### THE PROBLEM
Print out the full listing exactly as it reads.

### SOURCE MATERIAL
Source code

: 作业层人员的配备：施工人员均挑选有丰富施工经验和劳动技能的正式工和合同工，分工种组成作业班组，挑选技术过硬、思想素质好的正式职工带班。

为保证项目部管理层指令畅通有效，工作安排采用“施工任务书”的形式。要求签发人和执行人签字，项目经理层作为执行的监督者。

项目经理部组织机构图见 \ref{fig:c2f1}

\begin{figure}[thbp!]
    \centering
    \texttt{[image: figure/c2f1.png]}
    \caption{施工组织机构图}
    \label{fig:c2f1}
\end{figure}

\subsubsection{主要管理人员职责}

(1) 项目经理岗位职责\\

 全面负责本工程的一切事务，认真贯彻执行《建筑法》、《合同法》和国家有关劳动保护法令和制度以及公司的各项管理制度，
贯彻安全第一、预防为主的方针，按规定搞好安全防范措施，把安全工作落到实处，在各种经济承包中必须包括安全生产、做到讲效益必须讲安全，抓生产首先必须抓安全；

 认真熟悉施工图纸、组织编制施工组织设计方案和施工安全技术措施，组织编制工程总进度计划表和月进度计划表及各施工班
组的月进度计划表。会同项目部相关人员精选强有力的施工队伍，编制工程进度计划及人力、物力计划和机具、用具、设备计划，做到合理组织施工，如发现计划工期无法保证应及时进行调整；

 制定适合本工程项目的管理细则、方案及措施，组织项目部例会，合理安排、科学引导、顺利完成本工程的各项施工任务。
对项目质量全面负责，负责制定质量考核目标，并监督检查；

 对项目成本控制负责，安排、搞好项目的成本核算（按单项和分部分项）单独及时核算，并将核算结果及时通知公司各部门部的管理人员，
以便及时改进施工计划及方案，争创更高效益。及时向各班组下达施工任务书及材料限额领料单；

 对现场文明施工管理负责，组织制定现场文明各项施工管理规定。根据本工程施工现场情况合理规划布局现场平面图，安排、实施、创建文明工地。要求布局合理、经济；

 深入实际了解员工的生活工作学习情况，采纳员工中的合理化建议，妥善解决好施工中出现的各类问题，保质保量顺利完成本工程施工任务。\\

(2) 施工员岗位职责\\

### SOLUTION FOR THIS EXERCISE
Source code

: 作业层人员的配备：施工人员均挑选有丰富施工经验和劳动技能的正式工和合同工，分工种组成作业班组，挑选技术过硬、思想素质好的正式职工带班。

为保证项目部管理层指令畅通有效，工作安排采用“施工任务书”的形式。要求签发人和执行人签字，项目经理层作为执行的监督者。

项目经理部组织机构图见 \ref{fig:c2f1}

\begin{figure}[thbp!]
    \centering
    \texttt{[image: figure/c2f1.png]}
    \caption{施工组织机构图}
    \label{fig:c2f1}
\end{figure}

\subsubsection{主要管理人员职责}

(1) 项目经理岗位职责\\

 全面负责本工程的一切事务，认真贯彻执行《建筑法》、《合同法》和国家有关劳动保护法令和制度以及公司的各项管理制度，
贯彻安全第一、预防为主的方针，按规定搞好安全防范措施，把安全工作落到实处，在各种经济承包中必须包括安全生产、做到讲效益必须讲安全，抓生产首先必须抓安全；

 认真熟悉施工图纸、组织编制施工组织设计方案和施工安全技术措施，组织编制工程总进度计划表和月进度计划表及各施工班
组的月进度计划表。会同项目部相关人员精选强有力的施工队伍，编制工程进度计划及人力、物力计划和机具、用具、设备计划，做到合理组织施工，如发现计划工期无法保证应及时进行调整；

 制定适合本工程项目的管理细则、方案及措施，组织项目部例会，合理安排、科学引导、顺利完成本工程的各项施工任务。
对项目质量全面负责，负责制定质量考核目标，并监督检查；

 对项目成本控制负责，安排、搞好项目的成本核算（按单项和分部分项）单独及时核算，并将核算结果及时通知公司各部门部的管理人员，
以便及时改进施工计划及方案，争创更高效益。及时向各班组下达施工任务书及材料限额领料单；

 对现场文明施工管理负责，组织制定现场文明各项施工管理规定。根据本工程施工现场情况合理规划布局现场平面图，安排、实施、创建文明工地。要求布局合理、经济；

 深入实际了解员工的生活工作学习情况，采纳员工中的合理化建议，妥善解决好施工中出现的各类问题，保质保量顺利完成本工程施工任务。\\

(2) 施工员岗位职责\\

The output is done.